Era un lugar completamente diferente a la actualidad. Se veía un ambiente muy gris, logramos cumplir con las necesidades básicas de los adolescentes varones, quienes llegaban porque estaban presentando problemas de conducta. Sus familias nos decían que eran “incorregibles”. Veías esas caritas de enojo, sus miradas te gritaban que no querían estar aquí, pero las circunstancias, su contexto familiar, padres ausentes, el vivir en comunidades de alto riesgo, los llevaban a involucrarse en actividades muchas veces ilícitas.

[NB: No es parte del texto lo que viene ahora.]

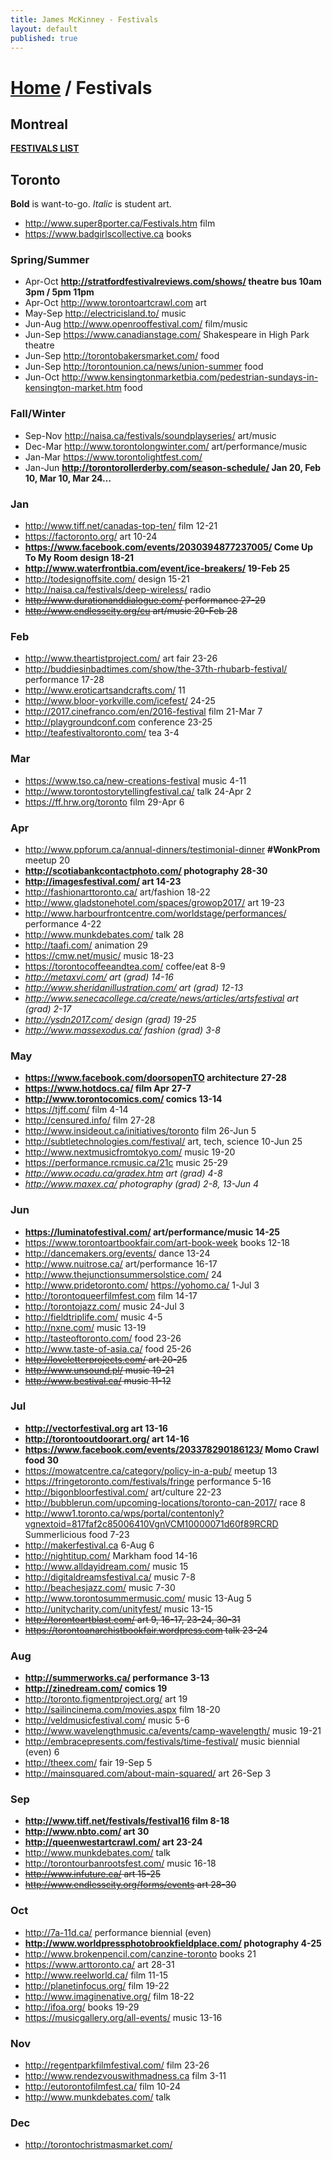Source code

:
```yaml
---
title: James McKinney - Festivals
layout: default
published: true
---
```


# [Home](/) / Festivals

## Montreal

**[FESTIVALS LIST](https://jpmckinney.backpackit.com/pub/1164053-montreal)**

## Toronto

<span class="glyphicon glyphicon-info-sign" aria-hidden="true"></span> <strong>Bold</strong> is want-to-go. <em>Italic</em> is student art.

* <http://www.super8porter.ca/Festivals.htm> film
* <https://www.badgirlscollective.ca> books

### Spring/Summer

* Apr-Oct **<http://stratfordfestivalreviews.com/shows/> theatre bus 10am 3pm / 5pm 11pm**
* Apr-Oct <http://www.torontoartcrawl.com> art
* May-Sep <http://electricisland.to/> music
* Jun-Aug <http://www.openrooffestival.com/> film/music
* Jun-Sep <https://www.canadianstage.com/> Shakespeare in High Park theatre
* Jun-Sep <http://torontobakersmarket.com/> food
* Jun-Sep <http://torontounion.ca/news/union-summer> food
* Jun-Oct <http://www.kensingtonmarketbia.com/pedestrian-sundays-in-kensington-market.htm> food

### Fall/Winter

* Sep-Nov <http://naisa.ca/festivals/soundplayseries/> art/music
* Dec-Mar <http://www.torontolongwinter.com/> art/performance/music
* Jan-Mar <https://www.torontolightfest.com/>
* Jan-Jun **<http://torontorollerderby.com/season-schedule/> Jan 20, Feb 10, Mar 10, Mar 24…**

### Jan

* <http://www.tiff.net/canadas-top-ten/> film 12-21
* <https://factoronto.org/> art 10-24
* **<https://www.facebook.com/events/2030394877237005/> Come Up To My Room design 18-21**
* **<http://www.waterfrontbia.com/event/ice-breakers/> 19-Feb 25**
* <http://todesignoffsite.com/> design 15-21
* <http://naisa.ca/festivals/deep-wireless/> radio
* <s><http://www.durationanddialogue.com/> performance 27-29</s>
* <s><http://www.endlesscity.org/cu> art/music 20-Feb 28</s>

### Feb

* <http://www.theartistproject.com/> art fair 23-26
* <http://buddiesinbadtimes.com/show/the-37th-rhubarb-festival/> performance 17-28
* <http://www.eroticartsandcrafts.com/> 11
* <http://www.bloor-yorkville.com/icefest/> 24-25
* <http://2017.cinefranco.com/en/2016-festival> film 21-Mar 7
* <http://playgroundconf.com> conference 23-25
* <http://teafestivaltoronto.com/> tea 3-4

### Mar

* <https://www.tso.ca/new-creations-festival> music 4-11
* <http://www.torontostorytellingfestival.ca/> talk 24-Apr 2
* <https://ff.hrw.org/toronto> film 29-Apr 6

### Apr

* <http://www.ppforum.ca/annual-dinners/testimonial-dinner> **#WonkProm** meetup 20
* **<http://scotiabankcontactphoto.com/> photography 28-30**
* **<http://imagesfestival.com/> art 14-23**
* <http://fashionarttoronto.ca/> art/fashion 18-22
* <http://www.gladstonehotel.com/spaces/growop2017/> art 19-23
* <http://www.harbourfrontcentre.com/worldstage/performances/> performance 4-22
* <http://www.munkdebates.com/> talk 28
* <http://taafi.com/> animation 29
* <https://cmw.net/music/> music 18-23
* <https://torontocoffeeandtea.com/> coffee/eat 8-9
* _<http://metaxvi.com/> art (grad) 14-16_
* _<http://www.sheridanillustration.com/> art (grad) 12-13_
* _<http://www.senecacollege.ca/create/news/articles/artsfestival> art (grad) 2-17_
* _<http://ysdn2017.com/> design (grad) 19-25_
* _<http://www.massexodus.ca/> fashion (grad) 3-8_

### May

* **<https://www.facebook.com/doorsopenTO> architecture 27-28**
* **<https://www.hotdocs.ca/> film Apr 27-7**
* **<http://www.torontocomics.com/> comics 13-14**
* <https://tjff.com/> film 4-14
* <http://censured.info/> film 27-28
* <http://www.insideout.ca/initiatives/toronto> film 26-Jun 5
* <http://subtletechnologies.com/festival/> art, tech, science 10-Jun 25
* <http://www.nextmusicfromtokyo.com/> music 19-20
* <https://performance.rcmusic.ca/21c> music 25-29
* _<http://www.ocadu.ca/gradex.htm> art (grad) 4-8_
* _<http://www.maxex.ca/> photography (grad) 2-8, 13-Jun 4_

### Jun

* **<https://luminatofestival.com/> art/performance/music 14-25**
* <https://www.torontoartbookfair.com/art-book-week> books 12-18
* <http://dancemakers.org/events/> dance 13-24
* <http://www.nuitrose.ca/> art/performance 16-17
* <http://www.thejunctionsummersolstice.com/> 24
* <http://www.pridetoronto.com/> <https://yohomo.ca/> 1-Jul 3
* <http://torontoqueerfilmfest.com> film 14-17
* <http://torontojazz.com/> music 24-Jul 3
* <http://fieldtriplife.com/> music 4-5
* <http://nxne.com/> music 13-19
* <http://tasteoftoronto.com/> food 23-26
* <http://www.taste-of-asia.ca/> food 25-26
* <s><http://loveletterprojects.com/> art 20-25</s>
* <s><http://www.unsound.pl/> music 19-21</s>
* <s><http://www.bestival.ca/> music 11-12</s>

### Jul

* **<http://vectorfestival.org> art 13-16**
* **<http://torontooutdoorart.org/> art 14-16**
* **<https://www.facebook.com/events/203378290186123/> Momo Crawl food 30**
* <https://mowatcentre.ca/category/policy-in-a-pub/> meetup 13
* <https://fringetoronto.com/festivals/fringe> performance 5-16
* <http://bigonbloorfestival.com/> art/culture 22-23
* <http://bubblerun.com/upcoming-locations/toronto-can-2017/> race 8
* <http://www1.toronto.ca/wps/portal/contentonly?vgnextoid=817faf2c85006410VgnVCM10000071d60f89RCRD> Summerlicious food 7-23
* <http://makerfestival.ca> 6-Aug 6
* <http://nightitup.com/> Markham food 14-16
* <http://www.alldayidream.com/> music 15
* <http://digitaldreamsfestival.ca/> music 7-8
* <http://beachesjazz.com/> music 7-30
* <http://www.torontosummermusic.com/> music 13-Aug 5
* <http://unitycharity.com/unityfest/> music 13-15
* <s><http://torontoartblast.com/> art 9, 16-17, 23-24, 30-31</s>
* <s><https://torontoanarchistbookfair.wordpress.com> talk 23-24</s>

### Aug

* **<http://summerworks.ca/> performance 3-13**
* **<http://zinedream.com/> comics 19**
* <http://toronto.figmentproject.org/> art 19
* <http://sailincinema.com/movies.aspx> film 18-20
* <http://veldmusicfestival.com/> music 5-6
* <http://www.wavelengthmusic.ca/events/camp-wavelength/> music 19-21
* <http://embracepresents.com/festivals/time-festival/> music biennial (even) 6
* <http://theex.com/> fair 19-Sep 5
* <http://mainsquared.com/about-main-squared/> art 26-Sep 3

### Sep

* **<http://www.tiff.net/festivals/festival16> film 8-18**
* **<http://www.nbto.com/> art 30**
* **<http://queenwestartcrawl.com/> art 23-24**
* <http://www.munkdebates.com/> talk
* <http://torontourbanrootsfest.com/> music 16-18
* <s><http://www.infuture.ca/> art 15-25</s>
* <s><http://www.endlesscity.org/forms/events> art 28-30</s>

### Oct

* <http://7a-11d.ca/> performance biennial (even)
* **<http://www.worldpressphotobrookfieldplace.com/> photography 4-25**
* <http://www.brokenpencil.com/canzine-toronto> books 21
* <https://www.arttoronto.ca/> art 28-31
* <http://www.reelworld.ca/> film 11-15
* <http://planetinfocus.org/> film 19-22
* <http://www.imaginenative.org/> film 18-22
* <http://ifoa.org/> books 19-29
* <https://musicgallery.org/all-events/> music 13-16

### Nov

* <http://regentparkfilmfestival.com/> film 23-26
* <http://www.rendezvouswithmadness.ca> film 3-11
* <http://eutorontofilmfest.ca/> film 10-24
* <http://www.munkdebates.com/> talk

### Dec

* <http://torontochristmasmarket.com/>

En la actualidad, y desde hace algunos años se trabaja con un Modelo de Atención integral. La Institución, ahora Casa Hogar Padre Severiano Martínez, continúa atendiendo a niños y adolescentes, ahora también niñas, en situación de vulnerabilidad, pero se realiza la intervención no solamente con ellos y ellas, sino también con la familia y su contexto, en la búsqueda de generar cambios positivos que permitan la reintegración y sean un ejemplo positivo en su núcleo familiar.

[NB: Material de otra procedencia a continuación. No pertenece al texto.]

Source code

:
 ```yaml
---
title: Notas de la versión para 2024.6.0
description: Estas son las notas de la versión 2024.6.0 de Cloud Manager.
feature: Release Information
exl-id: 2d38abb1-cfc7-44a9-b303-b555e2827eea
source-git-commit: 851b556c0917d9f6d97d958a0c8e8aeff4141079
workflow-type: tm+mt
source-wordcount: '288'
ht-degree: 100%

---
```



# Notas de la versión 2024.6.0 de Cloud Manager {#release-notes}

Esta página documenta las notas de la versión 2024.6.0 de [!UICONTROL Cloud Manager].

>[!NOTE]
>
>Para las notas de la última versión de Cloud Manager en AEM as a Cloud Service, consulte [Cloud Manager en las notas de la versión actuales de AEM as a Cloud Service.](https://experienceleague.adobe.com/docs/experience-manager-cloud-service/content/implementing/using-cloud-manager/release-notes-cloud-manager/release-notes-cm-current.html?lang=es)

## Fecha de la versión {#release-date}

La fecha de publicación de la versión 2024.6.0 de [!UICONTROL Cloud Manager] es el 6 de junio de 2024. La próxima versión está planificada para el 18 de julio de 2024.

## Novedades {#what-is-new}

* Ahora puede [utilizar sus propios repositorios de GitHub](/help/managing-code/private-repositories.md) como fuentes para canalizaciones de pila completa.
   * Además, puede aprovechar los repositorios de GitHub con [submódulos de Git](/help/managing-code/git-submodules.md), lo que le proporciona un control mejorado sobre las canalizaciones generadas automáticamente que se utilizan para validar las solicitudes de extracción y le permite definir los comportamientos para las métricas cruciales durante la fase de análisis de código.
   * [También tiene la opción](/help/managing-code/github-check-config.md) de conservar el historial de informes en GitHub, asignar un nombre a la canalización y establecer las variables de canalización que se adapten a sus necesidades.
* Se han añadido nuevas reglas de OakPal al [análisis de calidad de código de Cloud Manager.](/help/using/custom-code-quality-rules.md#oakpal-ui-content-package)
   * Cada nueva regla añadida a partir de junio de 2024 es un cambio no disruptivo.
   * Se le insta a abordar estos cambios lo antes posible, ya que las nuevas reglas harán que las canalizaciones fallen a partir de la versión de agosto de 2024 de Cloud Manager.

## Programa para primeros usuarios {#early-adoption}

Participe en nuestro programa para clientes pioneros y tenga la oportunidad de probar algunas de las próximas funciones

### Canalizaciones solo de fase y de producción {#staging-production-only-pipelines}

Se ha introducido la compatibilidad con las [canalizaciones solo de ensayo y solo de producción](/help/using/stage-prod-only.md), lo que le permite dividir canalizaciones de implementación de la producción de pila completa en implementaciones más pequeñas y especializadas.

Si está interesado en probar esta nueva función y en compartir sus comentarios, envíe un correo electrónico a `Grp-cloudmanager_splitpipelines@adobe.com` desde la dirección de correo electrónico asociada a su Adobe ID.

Ahora vemos caras de esperanza, con deseos de superación, ganas de estudiar, niñas, niños y adolescentes que están explotando sus habilidades y desarrollando otras más con el deseo de ser personas de éxito. Se ha despertado en ellos y ellas el interés por la música, las artes, el aprender otro idioma, ser participativos y no espectadores.
Cuando algún ex alumno llega a visitarme me siento feliz y orgullosa de mi trabajo, sé que lo que he estado haciendo ha sido trascendental en la vida de alguna persona.